M me Cabero (Bolivie) dit que l’avortement est interdit sauf si la vie de la mère est en danger ou si la mère a été violée. Une femme qui consent à un avortement encourt des poursuites. Pour ces raisons, il n’existe pas de statistiques sur l’avortement.

M me Agreda (Bolivie) dit que le gouvernement a tenu compte de certaines des recommandations générales, y compris de la recommandation no 24. La loi relative aux droits sexuels et génésiques a provoqué des débats et des contestations dans tout le pays et le gouvernement a défini une stratégie pour faire face à l’opposition de groupes catholiques. L’article 66 de la nouvelle constitution garantit l’exercice des droits sexuels et génésiques aussi bien aux femmes qu’aux hommes. Le gouvernement consacre des études à la santé sexuelle et génésique des femmes autochtones pour pouvoir tenir compte des différences ethniques dans sa conduite à tenir.

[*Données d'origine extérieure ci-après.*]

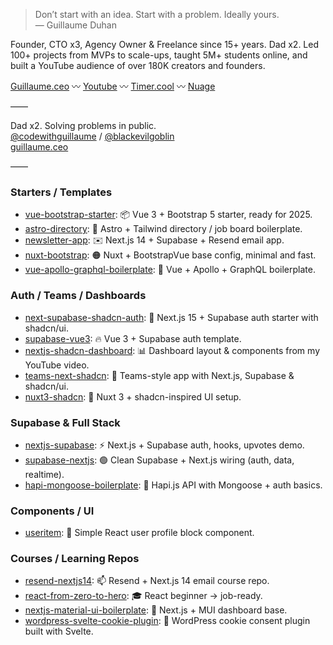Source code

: 
> Don’t start with an idea. Start with a problem. Ideally yours.  
> — Guillaume Duhan

Founder, CTO x3, Agency Owner & Freelance since 15+ years. Dad x2. Led 100+ projects from MVPs to scale-ups, taught 5M+ students online, and built a YouTube audience of over 180K creators and founders.

[Guillaume.ceo](guillaume.ceo) 〰 [Youtube](codeg.link) 〰 [Timer.cool](timer.cool) 〰 [Nuage](nuage.to)

——

Dad x2. Solving problems in public.  
[@codewithguillaume](https://www.youtube.com/@codewithguillaume) / [@blackevilgoblin](https://x.com/blackevilgoblin)  
[guillaume.ceo](https://guillaume.ceo)

——
### Starters / Templates
- [vue-bootstrap-starter](https://github.com/guillaumeduhan/vue-bootstrap-starter): 📦 Vue 3 + Bootstrap 5 starter, ready for 2025.
- [astro-directory](https://github.com/guillaumeduhan/astro-directory): 🚀 Astro + Tailwind directory / job board boilerplate.
- [newsletter-app](https://github.com/guillaumeduhan/newsletter-app): ✉️ Next.js 14 + Supabase + Resend email app.
- [nuxt-bootstrap](https://github.com/guillaumeduhan/nuxt-bootstrap): 🟠 Nuxt + BootstrapVue base config, minimal and fast.
- [vue-apollo-graphql-boilerplate](https://github.com/guillaumeduhan/vue-apollo-graphql-boilerplate): 🧬 Vue + Apollo + GraphQL boilerplate.

### Auth / Teams / Dashboards
- [next-supabase-shadcn-auth](https://github.com/guillaumeduhan/next-supabase-shadcn-auth): 🔐 Next.js 15 + Supabase auth starter with shadcn/ui.
- [supabase-vue3](https://github.com/guillaumeduhan/supabase-vue3): 🔥 Vue 3 + Supabase auth template.
- [nextjs-shadcn-dashboard](https://github.com/guillaumeduhan/nextjs-shadcn-dashboard): 📊 Dashboard layout & components from my YouTube video.
- [teams-next-shadcn](https://github.com/guillaumeduhan/teams-next-shadcn): 👥 Teams-style app with Next.js, Supabase & shadcn/ui.
- [nuxt3-shadcn](https://github.com/guillaumeduhan/nuxt3-shadcn): 🌿 Nuxt 3 + shadcn-inspired UI setup.

### Supabase & Full Stack
- [nextjs-supabase](https://github.com/guillaumeduhan/nextjs-supabase): ⚡ Next.js + Supabase auth, hooks, upvotes demo.
- [supabase-nextjs](https://github.com/guillaumeduhan/supabase-nextjs): 🟢 Clean Supabase + Next.js wiring (auth, data, realtime).
- [hapi-mongoose-boilerplate](https://github.com/guillaumeduhan/hapi-mongoose-boilerplate): 🍃 Hapi.js API with Mongoose + auth basics.

### Components / UI
- [useritem](https://github.com/guillaumeduhan/useritem): 🪪 Simple React user profile block component.

### Courses / Learning Repos
- [resend-nextjs14](https://github.com/guillaumeduhan/resend-nextjs14): 📫 Resend + Next.js 14 email course repo.
- [react-from-zero-to-hero](https://github.com/guillaumeduhan/react-from-zero-to-hero): 🎓 React beginner → job-ready.
- [nextjs-material-ui-boilerplate](https://github.com/guillaumeduhan/nextjs-material-ui-boilerplate): 🎨 Next.js + MUI dashboard base.
- [wordpress-svelte-cookie-plugin](https://github.com/guillaumeduhan/wordpress-svelte-cookie-plugin): 🍪 WordPress cookie consent plugin built with Svelte.
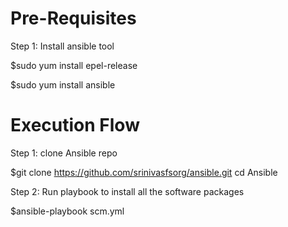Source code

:# Pre-Requisites
Step 1: Install ansible tool

$sudo yum install epel-release

$sudo yum install ansible

# Execution Flow
Step 1: clone Ansible repo

$git clone https://github.com/srinivasfsorg/ansible.git
cd Ansible

Step 2: Run playbook to install all the software packages 

$ansible-playbook scm.yml
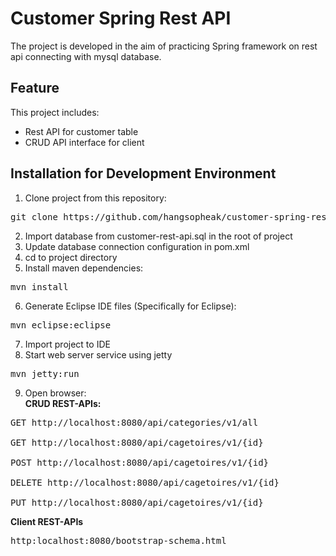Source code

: <h1>Customer Spring Rest API</h1>

The project is developed in the aim of practicing Spring framework on rest api connecting with mysql database.
<h2>Feature</h2>
This project includes:
<ul>
	<li>Rest API for customer table</li>
	<li>CRUD API interface for client</li>
</ul>

<h2>Installation for Development Environment</h2>


1. Clone project from this repository:
<pre>
git clone https://github.com/hangsopheak/customer-spring-rest-api.git
</pre>

2. Import database from customer-rest-api.sql in the root of project
3. Update database connection configuration in pom.xml
4. cd to project directory
5. Install maven dependencies:
<pre>
mvn install
</pre>

6. Generate Eclipse IDE files (Specifically for Eclipse):
<pre>
mvn eclipse:eclipse
</pre>

7. Import project to IDE
8. Start web server service using jetty
<pre>
mvn jetty:run
</pre>
9. Open browser:<br>
<b>CRUD REST-APIs:</b>

<pre>
GET http://localhost:8080/api/categories/v1/all

GET http://localhost:8080/api/cagetoires/v1/{id}

POST http://localhost:8080/api/cagetoires/v1/{id}

DELETE http://localhost:8080/api/cagetoires/v1/{id}

PUT http://localhost:8080/api/cagetoires/v1/{id}
</pre>

<b>Client REST-APIs</b>
<pre>
http:localhost:8080/bootstrap-schema.html
</pre>


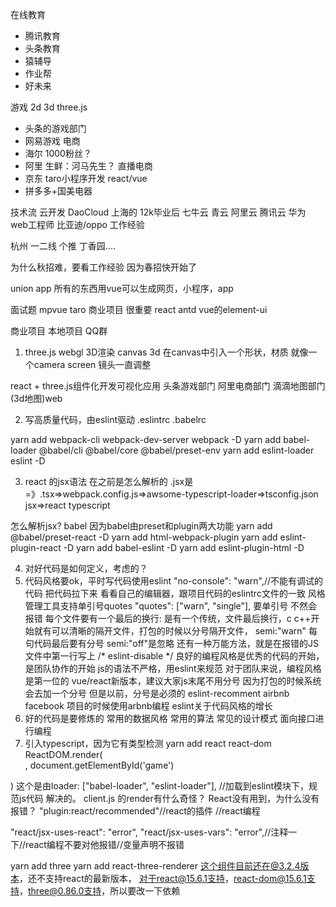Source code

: 在线教育
 - 腾讯教育
 - 头条教育
 - 猿辅导
 - 作业帮
 - 好未来

游戏
2d 3d three.js
 - 头条的游戏部门
 - 网易游戏
电商 
 - 海尔 1000粉丝？
 - 阿里 生鲜：河马先生？ 直播电商
 - 京东 taro小程序开发 react/vue
 - 拼多多+国美电器

 技术流
 云开发
    DaoCloud 上海的 12k毕业后
    七牛云
    青云
    阿里云
    腾讯云
    华为 web工程师 比亚迪/oppo 工作经验

杭州 一二线 个推 丁香园....

为什么秋招难，要看工作经验 因为春招快开始了

union app 所有的东西用vue可以生成网页，小程序，app

面试题 
mpvue 
taro 
商业项目 很重要
react antd
vue的element-ui

商业项目 本地项目 QQ群 

1. three.js webgl 3D渲染 canvas 3d
在canvas中引入一个形状，材质 就像一个camera screen 镜头一直调整

react + three.js组件化开发可视化应用
头条游戏部门 阿里电商部门 滴滴地图部门(3d地图)web

2. 写高质量代码，由eslint驱动
.eslintrc  .babelrc

yarn add webpack-cli webpack-dev-server webpack -D
yarn add babel-loader @babel/cli @babel/core @babel/preset-env
yarn add eslint-loader eslint -D

3. react 的jsx语法 在之前是怎么解析的
.jsx是=》.tsx=>webpack.config.js=>awsome-typescript-loader=>tsconfig.json jsx=>react
typescript

怎么解析jsx?
babel 因为babel由preset和plugin两大功能
yarn add @babel/preset-react -D
yarn add html-webpack-plugin
yarn add eslint-plugin-react -D
yarn add babel-eslint -D
yarn add eslint-plugin-html -D

4. 对好代码是如何定义，考虑的？
 1. 代码风格要ok，平时写代码使用eslint
  "no-console": "warn",//不能有调试的代码
  把代码拉下来 看看自己的编辑器，跟项目代码的eslintrc文件的一致
  风格管理工具支持单引号quotes
   "quotes": ["warn", "single"], 要单引号 不然会报错
  每个文件要有一个最后的换行:
  是有一个传统，文件最后换行，c c++开始就有可以清晰的隔开文件，打包的时候以分号隔开文件，
  semi:"warn" 每句代码最后要有分号
  semi:"off"是忽略
  还有一种万能方法，就是在报错的JS文件中第一行写上
  /* eslint-disable */
  良好的编程风格是优秀的代码的开始，是团队协作的开始
  js的语法不严格，用eslint来规范
  对于团队来说，编程风格是第一位的
  vue/react新版本，建议大家js末尾不用分号
  因为打包的时候系统会去加一个分号
  但是以前，分号是必须的 eslint-recomment airbnb facebook
  项目的时候使用arbnb编程
  eslint关于代码风格的增长
 2. 好的代码是要修炼的
  常用的数据风格 
  常用的算法
  常见的设计模式 面向接口进行编程
 3. 引入typescript，因为它有类型检测
yarn add react react-dom
ReactDOM.render(
    <div></div>,
    document.getElementById('game')
)
这个是由loader: ["babel-loader", "eslint-loader"], //加载到eslint模块下，规范js代码
解决的。
client.js 的render有什么奇怪？
React没有用到，为什么没有报错？
"plugin:react/recommended"//react的插件 //react编程

"react/jsx-uses-react": "error",
"react/jsx-uses-vars": "error",//注释一下//react编程不要对他报错//变量声明不报错

yarn add three
yarn add react-three-renderer
这个组件目前还在@3.2.4版本，还不支持react的最新版本，
对于react@15.6.1支持，react-dom@15.6.1支持，three@0.86.0支持，所以要改一下依赖


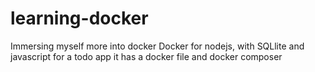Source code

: # learning-docker
Immersing myself more into docker
Docker for nodejs, with SQLlite and javascript for a todo app
it has a docker file and docker composer
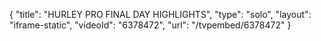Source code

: {
    "title": "HURLEY PRO FINAL DAY HIGHLIGHTS",
    "type": "solo",
    "layout": "iframe-static",
    "videoId": "6378472",
    "url": "\/tvpembed\/6378472"
}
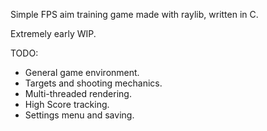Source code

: Simple FPS aim training game made with raylib, written in C.

Extremely early WIP.

TODO:

- General game environment.
- Targets and shooting mechanics. <i class = "fas fa-check"></i>
- Multi-threaded rendering.
- High Score tracking.
- Settings menu and saving.
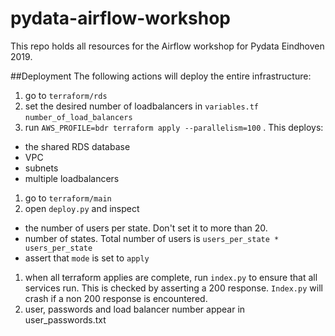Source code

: # pydata-airflow-workshop

This repo holds all resources for the Airflow workshop for Pydata Eindhoven 2019. 

##Deployment
The following actions will deploy the entire infrastructure:
1. go to `terraform/rds`
1. set the desired number of loadbalancers in `variables.tf` `number_of_load_balancers`
1. run `AWS_PROFILE=bdr terraform apply --parallelism=100` . This deploys:
- the shared RDS database
- VPC
- subnets
- multiple loadbalancers
1. go to `terraform/main`
1. open `deploy.py` and inspect
- the number of users per state. Don't set it to more than 20.
- number of states. Total number of users is `users_per_state * users_per_state`
- assert that `mode` is set to `apply`
1. when all terraform applies are complete, run `index.py` to ensure that all services run. 
This is checked by asserting a 200 response. `Index.py` will crash if a non 200 response is encountered.
1. user, passwords and load balancer number appear in user_passwords.txt


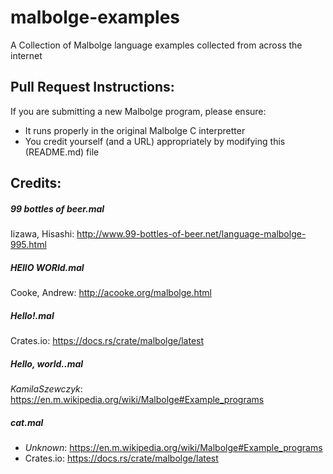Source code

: malbolge-examples
=================

A Collection of Malbolge language examples collected from across the internet

## Pull Request Instructions:

If you are submitting a new Malbolge program, please ensure:

+ It runs properly in the original Malbolge C interpretter
+ You credit yourself (and a URL) appropriately by modifying this (README.md) file

## Credits:

##### 99 bottles of beer.mal
Iizawa, Hisashi: http://www.99-bottles-of-beer.net/language-malbolge-995.html

##### HEllO WORld.mal
Cooke, Andrew: http://acooke.org/malbolge.html

##### Hello!.mal
Crates.io: https://docs.rs/crate/malbolge/latest

##### Hello, world..mal
*KamilaSzewczyk*: https://en.m.wikipedia.org/wiki/Malbolge#Example_programs

##### cat.mal
+ *Unknown*: https://en.m.wikipedia.org/wiki/Malbolge#Example_programs
+ Crates.io: https://docs.rs/crate/malbolge/latest

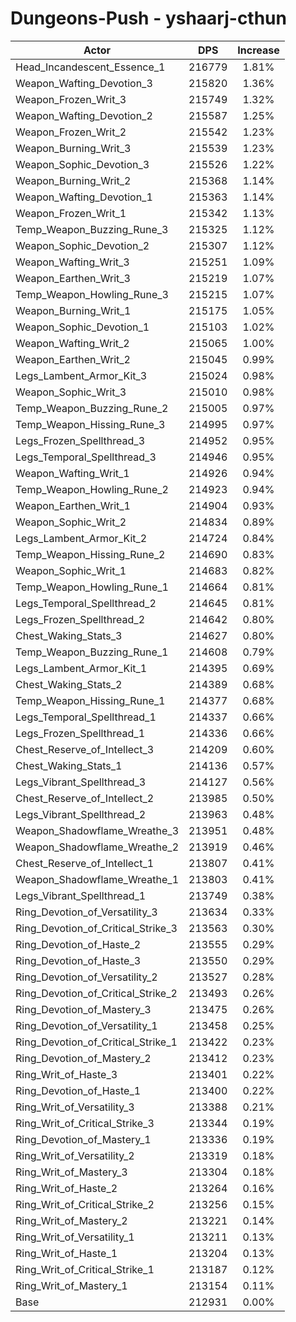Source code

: # Dungeons-Push - yshaarj-cthun
| Actor | DPS | Increase |
|---|:---:|:---:|
|Head_Incandescent_Essence_1|216779|1.81%|
|Weapon_Wafting_Devotion_3|215820|1.36%|
|Weapon_Frozen_Writ_3|215749|1.32%|
|Weapon_Wafting_Devotion_2|215587|1.25%|
|Weapon_Frozen_Writ_2|215542|1.23%|
|Weapon_Burning_Writ_3|215539|1.23%|
|Weapon_Sophic_Devotion_3|215526|1.22%|
|Weapon_Burning_Writ_2|215368|1.14%|
|Weapon_Wafting_Devotion_1|215363|1.14%|
|Weapon_Frozen_Writ_1|215342|1.13%|
|Temp_Weapon_Buzzing_Rune_3|215325|1.12%|
|Weapon_Sophic_Devotion_2|215307|1.12%|
|Weapon_Wafting_Writ_3|215251|1.09%|
|Weapon_Earthen_Writ_3|215219|1.07%|
|Temp_Weapon_Howling_Rune_3|215215|1.07%|
|Weapon_Burning_Writ_1|215175|1.05%|
|Weapon_Sophic_Devotion_1|215103|1.02%|
|Weapon_Wafting_Writ_2|215065|1.00%|
|Weapon_Earthen_Writ_2|215045|0.99%|
|Legs_Lambent_Armor_Kit_3|215024|0.98%|
|Weapon_Sophic_Writ_3|215010|0.98%|
|Temp_Weapon_Buzzing_Rune_2|215005|0.97%|
|Temp_Weapon_Hissing_Rune_3|214995|0.97%|
|Legs_Frozen_Spellthread_3|214952|0.95%|
|Legs_Temporal_Spellthread_3|214946|0.95%|
|Weapon_Wafting_Writ_1|214926|0.94%|
|Temp_Weapon_Howling_Rune_2|214923|0.94%|
|Weapon_Earthen_Writ_1|214904|0.93%|
|Weapon_Sophic_Writ_2|214834|0.89%|
|Legs_Lambent_Armor_Kit_2|214724|0.84%|
|Temp_Weapon_Hissing_Rune_2|214690|0.83%|
|Weapon_Sophic_Writ_1|214683|0.82%|
|Temp_Weapon_Howling_Rune_1|214664|0.81%|
|Legs_Temporal_Spellthread_2|214645|0.81%|
|Legs_Frozen_Spellthread_2|214642|0.80%|
|Chest_Waking_Stats_3|214627|0.80%|
|Temp_Weapon_Buzzing_Rune_1|214608|0.79%|
|Legs_Lambent_Armor_Kit_1|214395|0.69%|
|Chest_Waking_Stats_2|214389|0.68%|
|Temp_Weapon_Hissing_Rune_1|214377|0.68%|
|Legs_Temporal_Spellthread_1|214337|0.66%|
|Legs_Frozen_Spellthread_1|214336|0.66%|
|Chest_Reserve_of_Intellect_3|214209|0.60%|
|Chest_Waking_Stats_1|214136|0.57%|
|Legs_Vibrant_Spellthread_3|214127|0.56%|
|Chest_Reserve_of_Intellect_2|213985|0.50%|
|Legs_Vibrant_Spellthread_2|213963|0.48%|
|Weapon_Shadowflame_Wreathe_3|213951|0.48%|
|Weapon_Shadowflame_Wreathe_2|213919|0.46%|
|Chest_Reserve_of_Intellect_1|213807|0.41%|
|Weapon_Shadowflame_Wreathe_1|213803|0.41%|
|Legs_Vibrant_Spellthread_1|213749|0.38%|
|Ring_Devotion_of_Versatility_3|213634|0.33%|
|Ring_Devotion_of_Critical_Strike_3|213563|0.30%|
|Ring_Devotion_of_Haste_2|213555|0.29%|
|Ring_Devotion_of_Haste_3|213550|0.29%|
|Ring_Devotion_of_Versatility_2|213527|0.28%|
|Ring_Devotion_of_Critical_Strike_2|213493|0.26%|
|Ring_Devotion_of_Mastery_3|213475|0.26%|
|Ring_Devotion_of_Versatility_1|213458|0.25%|
|Ring_Devotion_of_Critical_Strike_1|213422|0.23%|
|Ring_Devotion_of_Mastery_2|213412|0.23%|
|Ring_Writ_of_Haste_3|213401|0.22%|
|Ring_Devotion_of_Haste_1|213400|0.22%|
|Ring_Writ_of_Versatility_3|213388|0.21%|
|Ring_Writ_of_Critical_Strike_3|213344|0.19%|
|Ring_Devotion_of_Mastery_1|213336|0.19%|
|Ring_Writ_of_Versatility_2|213319|0.18%|
|Ring_Writ_of_Mastery_3|213304|0.18%|
|Ring_Writ_of_Haste_2|213264|0.16%|
|Ring_Writ_of_Critical_Strike_2|213256|0.15%|
|Ring_Writ_of_Mastery_2|213221|0.14%|
|Ring_Writ_of_Versatility_1|213211|0.13%|
|Ring_Writ_of_Haste_1|213204|0.13%|
|Ring_Writ_of_Critical_Strike_1|213187|0.12%|
|Ring_Writ_of_Mastery_1|213154|0.11%|
|Base|212931|0.00%|
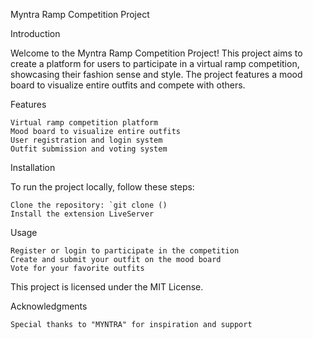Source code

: Myntra Ramp Competition Project

Introduction

Welcome to the Myntra Ramp Competition Project! This project aims to create a platform for users to participate in a virtual ramp competition, showcasing their fashion sense and style. The project features a mood board to visualize entire outfits and compete with others.

Features

    Virtual ramp competition platform
    Mood board to visualize entire outfits
    User registration and login system
    Outfit submission and voting system

Installation

To run the project locally, follow these steps:

    Clone the repository: `git clone ()
    Install the extension LiveServer

Usage

    Register or login to participate in the competition
    Create and submit your outfit on the mood board
    Vote for your favorite outfits

This project is licensed under the MIT License.

Acknowledgments

    Special thanks to "MYNTRA" for inspiration and support
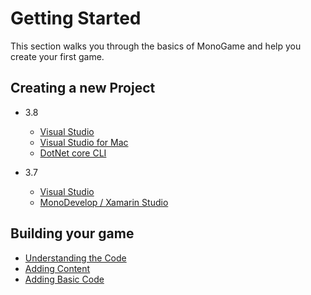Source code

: # Getting Started

This section walks you through the basics of MonoGame and help you create your first game.

## Creating a new Project

- 3.8

  - [Visual Studio](3.8/1_creating_a_new_project_vs.md)
  - [Visual Studio for Mac](3.8/1_creating_a_new_project_md.md)
  - [DotNet core CLI](3.8/1_creating_a_new_project_netcore.md)

- 3.7

  - [Visual Studio](3.7/1_creating_a_new_project_vs.md)
  - [MonoDevelop / Xamarin Studio](3.7/1_creating_a_new_project_md.md)

## Building your game

- [Understanding the Code](2_understanding_the_code.md)
- [Adding Content](3_adding_content.md)
- [Adding Basic Code](4_adding_basic_code.md)
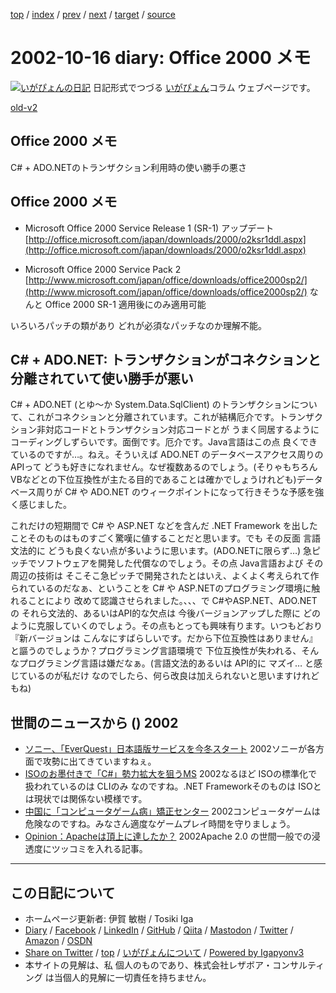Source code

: [top](../index.html) 
 / [index](index.html) 
 / [prev](ig021015.html) 
 / [next](ig021017.html) 
 / [target](https://www.igapyon.jp/igapyon/diary/2002/ig021016.html) 
 / [source](https://github.com/igapyon/diary/blob/master/2002/ig021016.src.md) 

2002-10-16 diary: Office 2000 メモ
=====================================================================================================
[![いがぴょんの日記](https://www.igapyon.jp/igapyon/diary/images/iga200306s.jpg "いがぴょん")](https://www.igapyon.jp/igapyon/diary/memo/memoigapyon.html) 日記形式でつづる [いがぴょん](https://www.igapyon.jp/igapyon/diary/memo/memoigapyon.html)コラム ウェブページです。

[old-v2](ig021016-orig.html)

## Office 2000 メモ

C# + ADO.NETのトランザクション利用時の使い勝手の悪さ


## Office 2000 メモ

* Microsoft Office 2000 Service Release 1 (SR-1) アップデート
  [http://office.microsoft.com/japan/downloads/2000/o2ksr1ddl.aspx](http://office.microsoft.com/japan/downloads/2000/o2ksr1ddl.aspx)
  
* Microsoft Office 2000 Service Pack 2
  [http://www.microsoft.com/japan/office/downloads/office2000sp2/](http://www.microsoft.com/japan/office/downloads/office2000sp2/)
  なんと Office 2000 SR-1 適用後にのみ適用可能

いろいろパッチの類があり どれが必須なパッチなのか理解不能。

## C# + ADO.NET: トランザクションがコネクションと分離されていて使い勝手が悪い

C# + ADO.NET (とゆ～か System.Data.SqlClient) のトランザクションについて、これがコネクションと分離されています。これが結構厄介です。トランザクション非対応コードとトランザクション対応コードとが うまく同居するように コーディングしずらいです。面倒です。厄介です。Java言語はこの点 良くできているのですが…。ねえ。そういえば ADO.NET のデータベースアクセス周りのAPIって どうも好きになれません。なぜ複数あるのでしょう。(そりゃもちろん
VBなどとの下位互換性が主たる目的であることは確かでしょうけれども)データベース周りが C# や ADO.NET のウィークポイントになって行きそうな予感を強く感じました。

これだけの短期間で C# や ASP.NET などを含んだ .NET Framework を出したことそのものはものすごく驚嘆に値することだと思います。でも その反面 言語文法的に どうも良くない点が多いように思います。(ADO.NETに限らず…) 急ピッチでソフトウェアを開発した代償なのでしょう。その点 Java言語および その周辺の技術は そこそこ急ピッチで開発されたとはいえ、よくよく考えられて作られているのだなぁ、ということを
C# や ASP.NETのプログラミング環境に触れることにより 改めて認識させられました。、、、で C#やASP.NET、ADO.NETの それら文法的、あるいはAPI的な欠点は 今後バージョンアップした際に どのように克服していくのでしょう。その点もとっても興味有ります。いつもどおり『新バージョンは こんなにすばらしいです。だから下位互換性はありません』と謳うのでしょうか？プログラミング言語環境で 下位互換性が失われる、そんなプログラミング言語は嫌だなぁ。(言語文法的あるいは API的に マズイ… と感じているのが私だけ なのでしたら、何ら改良は加えられないと思いますけれどもね)

## 世間のニュースから () 2002

* [ソニー、「EverQuest」日本語版サービスを今冬スタート](http://www.zdnet.co.jp/news/0210/15/njbt_04.html)  2002ソニーが各方面で攻勢に出てきていますねぇ。
* [ISOのお墨付きで「C#」勢力拡大を狙うMS](http://www.zdnet.co.jp/news/0210/15/ne00_csharp.html)  2002なるほど ISOの標準化で扱われているのは CLIのみ なのですね。.NET Frameworkそのものは ISOとは現状では関係ない模様です。
* [中国に「コンピュータゲーム病」矯正センター](http://www.zdnet.co.jp/news/0210/15/njbt_12.html)  2002コンピュータゲームは危険なのですね。みなさん適度なゲームプレイ時間を守りましょう。
* [Opinion：Apacheは頂上に達したか？](http://www.zdnet.co.jp/enterprise/0210/15/op02.html)  2002Apache 2.0 の世間一般での浸透度にツッコミを入れる記事。


----------------------------------------------------------------------------------------------------

## この日記について

* ホームページ更新者: 伊賀 敏樹 / Tosiki Iga
* [Diary](https://www.igapyon.jp/igapyon/diary/) / [Facebook](https://www.facebook.com/igapyon) / [LinkedIn](https://www.linkedin.com/in/toshikiiga) / [GitHub](https://github.com/igapyon) / [Qiita](https://qiita.com/igapyon) / [Mastodon](https://social.vivaldi.net/@igapyon) / [Twitter](https://twitter.com/ToshikiIga) / [Amazon](https://www.amazon.co.jp/%E4%BC%8A%E8%B3%80-%E6%95%8F%E6%A8%B9/e/B004LTQWCQ) / [OSDN](https://ja.osdn.net/users/iga/)
* [Share on Twitter](https://twitter.com/intent/tweet?hashtags=igapyon%2Cdiary%2C%E3%81%84%E3%81%8C%E3%81%B4%E3%82%87%E3%82%93&text=Office+2000+%E3%83%A1%E3%83%A2&url=https%3A%2F%2Fwww.igapyon.jp%2Figapyon%2Fdiary%2F2002%2Fig021016.html) / [top](../index.html) / [いがぴょんについて](https://www.igapyon.jp/igapyon/diary/memo/memoigapyon.html) / [Powered by Igapyonv3](https://github.com/igapyon/igapyonv3)
* 本サイトの見解は、私 個人のものであり、株式会社レザボア・コンサルティング は当個人的見解に一切責任を持ちません。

M me Fernandez (Bolivie) dit que la législation future donnera aux hommes et aux femmes plein accès aux soins de santé et ne considérera pas la question uniquement sous l’angle de la santé génésique des femmes. Le gouvernement a renforcé le Plan national de lutte contre la violence à l’endroit des femmes, a défini un programme pour éliminer la malnutrition et a élargi la couverture des soins de santé sexuelle et génésique.

Il serait utile, selon M me Coker-Appiah, de connaître les mesures qui ont été prises pour garantir à toutes les femmes l’accès aux fonds affectés aux initiatives de développement de la santé génésique et pour déterminer combien de femmes entrepreneurs ou cultivatrices ont bénéficié de la campagne « J’achète bolivien ». Il serait bon aussi de préciser les mesures prises pour remédier au manque de succès des mesures visant à faire participer davantage les femmes à cette campagne.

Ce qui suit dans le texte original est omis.